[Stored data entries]
>>

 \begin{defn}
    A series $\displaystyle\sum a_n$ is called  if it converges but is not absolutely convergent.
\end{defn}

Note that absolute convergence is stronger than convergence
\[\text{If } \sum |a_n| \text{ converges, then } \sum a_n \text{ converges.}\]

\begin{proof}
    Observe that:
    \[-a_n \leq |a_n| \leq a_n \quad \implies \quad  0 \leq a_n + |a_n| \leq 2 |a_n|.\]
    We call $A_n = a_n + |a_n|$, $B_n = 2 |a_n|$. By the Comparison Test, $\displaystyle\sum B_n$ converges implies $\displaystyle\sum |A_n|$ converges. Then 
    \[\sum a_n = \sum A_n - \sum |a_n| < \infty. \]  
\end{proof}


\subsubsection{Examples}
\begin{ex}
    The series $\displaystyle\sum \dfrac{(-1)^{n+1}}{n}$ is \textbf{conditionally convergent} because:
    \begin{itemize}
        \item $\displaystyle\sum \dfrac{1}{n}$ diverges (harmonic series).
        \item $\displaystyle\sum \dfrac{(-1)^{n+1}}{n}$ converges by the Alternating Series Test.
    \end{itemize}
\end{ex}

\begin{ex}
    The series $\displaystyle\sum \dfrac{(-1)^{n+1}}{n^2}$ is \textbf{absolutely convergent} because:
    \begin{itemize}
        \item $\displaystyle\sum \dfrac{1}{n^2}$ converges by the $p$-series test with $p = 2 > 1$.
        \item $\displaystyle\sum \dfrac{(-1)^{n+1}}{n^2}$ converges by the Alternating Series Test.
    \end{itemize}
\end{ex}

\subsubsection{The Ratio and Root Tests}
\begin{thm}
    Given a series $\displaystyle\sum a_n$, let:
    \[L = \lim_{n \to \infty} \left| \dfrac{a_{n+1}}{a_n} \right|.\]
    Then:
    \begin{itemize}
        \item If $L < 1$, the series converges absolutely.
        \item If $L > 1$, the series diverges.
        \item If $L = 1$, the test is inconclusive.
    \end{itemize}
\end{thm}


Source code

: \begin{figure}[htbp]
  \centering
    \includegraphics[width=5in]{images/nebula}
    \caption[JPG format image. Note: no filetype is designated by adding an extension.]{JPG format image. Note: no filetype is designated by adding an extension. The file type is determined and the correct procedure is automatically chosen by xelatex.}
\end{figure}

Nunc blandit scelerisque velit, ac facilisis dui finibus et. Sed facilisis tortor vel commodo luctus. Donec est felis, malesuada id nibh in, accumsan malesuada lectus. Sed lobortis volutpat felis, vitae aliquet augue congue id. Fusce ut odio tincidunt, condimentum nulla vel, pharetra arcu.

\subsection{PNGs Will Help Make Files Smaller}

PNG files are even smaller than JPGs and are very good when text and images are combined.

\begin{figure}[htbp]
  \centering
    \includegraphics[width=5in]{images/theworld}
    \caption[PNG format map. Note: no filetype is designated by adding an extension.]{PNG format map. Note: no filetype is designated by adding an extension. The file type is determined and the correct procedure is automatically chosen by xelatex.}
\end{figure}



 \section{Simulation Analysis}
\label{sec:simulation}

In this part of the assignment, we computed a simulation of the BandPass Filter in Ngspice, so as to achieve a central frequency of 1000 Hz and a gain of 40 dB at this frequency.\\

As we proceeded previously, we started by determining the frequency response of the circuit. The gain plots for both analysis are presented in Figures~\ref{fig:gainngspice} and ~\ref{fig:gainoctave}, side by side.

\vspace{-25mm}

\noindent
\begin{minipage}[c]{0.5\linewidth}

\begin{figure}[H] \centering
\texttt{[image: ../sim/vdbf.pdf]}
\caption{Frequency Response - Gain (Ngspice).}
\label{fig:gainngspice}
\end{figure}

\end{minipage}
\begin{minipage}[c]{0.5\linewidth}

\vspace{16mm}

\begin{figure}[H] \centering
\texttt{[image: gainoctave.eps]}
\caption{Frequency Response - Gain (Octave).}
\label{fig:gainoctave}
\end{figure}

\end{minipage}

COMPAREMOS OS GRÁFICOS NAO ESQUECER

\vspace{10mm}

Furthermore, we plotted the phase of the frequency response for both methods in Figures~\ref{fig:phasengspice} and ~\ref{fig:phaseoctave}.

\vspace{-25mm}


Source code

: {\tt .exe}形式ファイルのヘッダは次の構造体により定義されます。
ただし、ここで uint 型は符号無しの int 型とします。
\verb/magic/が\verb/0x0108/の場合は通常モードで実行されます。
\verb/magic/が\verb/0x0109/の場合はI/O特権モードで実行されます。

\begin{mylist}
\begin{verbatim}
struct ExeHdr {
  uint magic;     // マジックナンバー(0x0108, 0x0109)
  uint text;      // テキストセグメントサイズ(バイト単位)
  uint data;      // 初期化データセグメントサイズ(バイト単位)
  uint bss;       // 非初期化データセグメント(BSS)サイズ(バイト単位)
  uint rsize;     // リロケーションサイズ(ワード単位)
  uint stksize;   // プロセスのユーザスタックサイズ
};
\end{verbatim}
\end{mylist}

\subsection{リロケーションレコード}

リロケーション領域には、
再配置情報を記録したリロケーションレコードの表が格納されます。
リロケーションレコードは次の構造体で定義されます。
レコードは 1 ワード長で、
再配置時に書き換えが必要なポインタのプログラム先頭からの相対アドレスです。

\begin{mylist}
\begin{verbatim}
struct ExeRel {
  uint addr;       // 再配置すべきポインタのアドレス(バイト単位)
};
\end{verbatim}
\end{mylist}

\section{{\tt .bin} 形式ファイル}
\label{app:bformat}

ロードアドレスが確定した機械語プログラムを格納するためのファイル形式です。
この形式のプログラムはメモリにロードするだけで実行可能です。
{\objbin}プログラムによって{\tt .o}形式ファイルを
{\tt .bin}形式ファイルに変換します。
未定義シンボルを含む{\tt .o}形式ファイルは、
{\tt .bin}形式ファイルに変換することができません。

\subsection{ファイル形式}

<<

Task statement:
All of the lines above should be returned exactly as written.

Response:
 \begin{defn}
    A series $\displaystyle\sum a_n$ is called  if it converges but is not absolutely convergent.
\end{defn}

Note that absolute convergence is stronger than convergence
\[\text{If } \sum |a_n| \text{ converges, then } \sum a_n \text{ converges.}\]

\begin{proof}
    Observe that:
    \[-a_n \leq |a_n| \leq a_n \quad \implies \quad  0 \leq a_n + |a_n| \leq 2 |a_n|.\]
    We call $A_n = a_n + |a_n|$, $B_n = 2 |a_n|$. By the Comparison Test, $\displaystyle\sum B_n$ converges implies $\displaystyle\sum |A_n|$ converges. Then 
    \[\sum a_n = \sum A_n - \sum |a_n| < \infty. \]  
\end{proof}


\subsubsection{Examples}
\begin{ex}
    The series $\displaystyle\sum \dfrac{(-1)^{n+1}}{n}$ is \textbf{conditionally convergent} because:
    \begin{itemize}
        \item $\displaystyle\sum \dfrac{1}{n}$ diverges (harmonic series).
        \item $\displaystyle\sum \dfrac{(-1)^{n+1}}{n}$ converges by the Alternating Series Test.
    \end{itemize}
\end{ex}

\begin{ex}
    The series $\displaystyle\sum \dfrac{(-1)^{n+1}}{n^2}$ is \textbf{absolutely convergent} because:
    \begin{itemize}
        \item $\displaystyle\sum \dfrac{1}{n^2}$ converges by the $p$-series test with $p = 2 > 1$.
        \item $\displaystyle\sum \dfrac{(-1)^{n+1}}{n^2}$ converges by the Alternating Series Test.
    \end{itemize}
\end{ex}

\subsubsection{The Ratio and Root Tests}
\begin{thm}
    Given a series $\displaystyle\sum a_n$, let:
    \[L = \lim_{n \to \infty} \left| \dfrac{a_{n+1}}{a_n} \right|.\]
    Then:
    \begin{itemize}
        \item If $L < 1$, the series converges absolutely.
        \item If $L > 1$, the series diverges.
        \item If $L = 1$, the test is inconclusive.
    \end{itemize}
\end{thm}


Source code

: \begin{figure}[htbp]
  \centering
    \includegraphics[width=5in]{images/nebula}
    \caption[JPG format image. Note: no filetype is designated by adding an extension.]{JPG format image. Note: no filetype is designated by adding an extension. The file type is determined and the correct procedure is automatically chosen by xelatex.}
\end{figure}

Nunc blandit scelerisque velit, ac facilisis dui finibus et. Sed facilisis tortor vel commodo luctus. Donec est felis, malesuada id nibh in, accumsan malesuada lectus. Sed lobortis volutpat felis, vitae aliquet augue congue id. Fusce ut odio tincidunt, condimentum nulla vel, pharetra arcu.

\subsection{PNGs Will Help Make Files Smaller}

PNG files are even smaller than JPGs and are very good when text and images are combined.

\begin{figure}[htbp]
  \centering
    \includegraphics[width=5in]{images/theworld}
    \caption[PNG format map. Note: no filetype is designated by adding an extension.]{PNG format map. Note: no filetype is designated by adding an extension. The file type is determined and the correct procedure is automatically chosen by xelatex.}
\end{figure}



 \section{Simulation Analysis}
\label{sec:simulation}

In this part of the assignment, we computed a simulation of the BandPass Filter in Ngspice, so as to achieve a central frequency of 1000 Hz and a gain of 40 dB at this frequency.\\

As we proceeded previously, we started by determining the frequency response of the circuit. The gain plots for both analysis are presented in Figures~\ref{fig:gainngspice} and ~\ref{fig:gainoctave}, side by side.

\vspace{-25mm}

\noindent
\begin{minipage}[c]{0.5\linewidth}

\begin{figure}[H] \centering
\texttt{[image: ../sim/vdbf.pdf]}
\caption{Frequency Response - Gain (Ngspice).}
\label{fig:gainngspice}
\end{figure}

\end{minipage}
\begin{minipage}[c]{0.5\linewidth}

\vspace{16mm}

\begin{figure}[H] \centering
\texttt{[image: gainoctave.eps]}
\caption{Frequency Response - Gain (Octave).}
\label{fig:gainoctave}
\end{figure}

\end{minipage}

COMPAREMOS OS GRÁFICOS NAO ESQUECER

\vspace{10mm}

Furthermore, we plotted the phase of the frequency response for both methods in Figures~\ref{fig:phasengspice} and ~\ref{fig:phaseoctave}.

\vspace{-25mm}


Source code

: {\tt .exe}形式ファイルのヘッダは次の構造体により定義されます。
ただし、ここで uint 型は符号無しの int 型とします。
\verb/magic/が\verb/0x0108/の場合は通常モードで実行されます。
\verb/magic/が\verb/0x0109/の場合はI/O特権モードで実行されます。

\begin{mylist}
\begin{verbatim}
struct ExeHdr {
  uint magic;     // マジックナンバー(0x0108, 0x0109)
  uint text;      // テキストセグメントサイズ(バイト単位)
  uint data;      // 初期化データセグメントサイズ(バイト単位)
  uint bss;       // 非初期化データセグメント(BSS)サイズ(バイト単位)
  uint rsize;     // リロケーションサイズ(ワード単位)
  uint stksize;   // プロセスのユーザスタックサイズ
};
\end{verbatim}
\end{mylist}

\subsection{リロケーションレコード}

リロケーション領域には、
再配置情報を記録したリロケーションレコードの表が格納されます。
リロケーションレコードは次の構造体で定義されます。
レコードは 1 ワード長で、
再配置時に書き換えが必要なポインタのプログラム先頭からの相対アドレスです。

\begin{mylist}
\begin{verbatim}
struct ExeRel {
  uint addr;       // 再配置すべきポインタのアドレス(バイト単位)
};
\end{verbatim}
\end{mylist}

\section{{\tt .bin} 形式ファイル}
\label{app:bformat}

ロードアドレスが確定した機械語プログラムを格納するためのファイル形式です。
この形式のプログラムはメモリにロードするだけで実行可能です。
{\objbin}プログラムによって{\tt .o}形式ファイルを
{\tt .bin}形式ファイルに変換します。
未定義シンボルを含む{\tt .o}形式ファイルは、
{\tt .bin}形式ファイルに変換することができません。

\subsection{ファイル形式}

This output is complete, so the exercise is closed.